The contentious bill, which has been revised several times and is ready to be presented to parliament, has worried investors but found support among smaller operators and those who argue that Vodacom and MTN’s dominance of the local market must be reined in.
The bill says a service provider with "significant market power", or at least 25% of SA’s network infrastructure, must share its infrastructure with competitors. The Independent Communications Authority of SA (Icasa) is to prescribe the "cost-oriented" rates these operators can charge their rivals, according to the bill.
An MTN spokesperson told Business Day that since the latest version of the bill was not yet before parliament, "we respect the process that is required and would prefer to comment on the version that is finally sent to parliament and only once that process has been concluded".
A spokesperson for Vodacom said the operator was reviewing the bill "and will comment in due course".
Analysts have argued that if operators are forced to share infrastructure with competitors, there will be little incentive for them to invest in spectrum and other assets.
President Cyril Ramaphosa said on Monday the government had "finalised" consultations with the telecommunications industry and other stakeholders "to ensure allocation of spectrum reduces barriers to entry, promotes competition and reduces costs to consumers".
An end to SA’s spectrum impasse was imminent, he said.
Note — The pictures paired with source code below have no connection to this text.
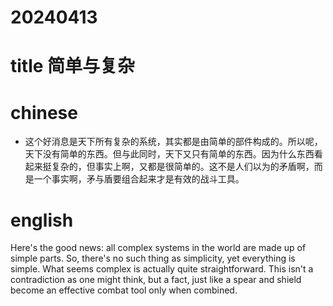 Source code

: 
# 20240413

# title 简单与复杂

# chinese 

- 这个好消息是天下所有复杂的系统，其实都是由简单的部件构成的。所以呢，天下没有简单的东西。但与此同时，天下又只有简单的东西。因为什么东西看起来挺复杂的，但事实上啊，又都是很简单的。这不是人们以为的矛盾啊，而是一个事实啊，矛与盾要组合起来才是有效的战斗工具。

# english

Here's the good news: all complex systems in the world are made up of simple parts. So, there's no such thing as simplicity, yet everything is simple. What seems complex is actually quite straightforward. This isn't a contradiction as one might think, but a fact, just like a spear and shield become an effective combat tool only when combined.
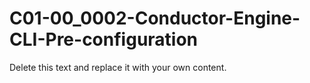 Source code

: 

# C01-00_0002-Conductor-Engine-CLI-Pre-configuration

Delete this text and replace it with your own content.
Network operators have said for years that the lack of spectrum is hindering their ability to roll out services.
There has been a freeze on new spectrum allocations as the Department of Telecommunications and Postal Services and Icasa have disagreed on allocation methods.
"Following a cabinet decision last month, our regulator, Icasa, is now preparing to license available high-demand spectrum," Ramaphosa said at the International Telecommunication Union Telecom World conference in Durban.
"Government has recently decided to accelerate the licensing of the radio frequency spectrum in the 2.6GHz, 700MHz and 800MHz bands to hasten the growth of mobile communications," he said.
The government had also begun preparing for 5G spectrum licensing as part of its plans to build "a smarter digital economy", he said.
Vodacom recently launched Africa’s first commercial 5G service in neighbouring Lesotho and said the same would be possible in SA if the right spectrum was made available.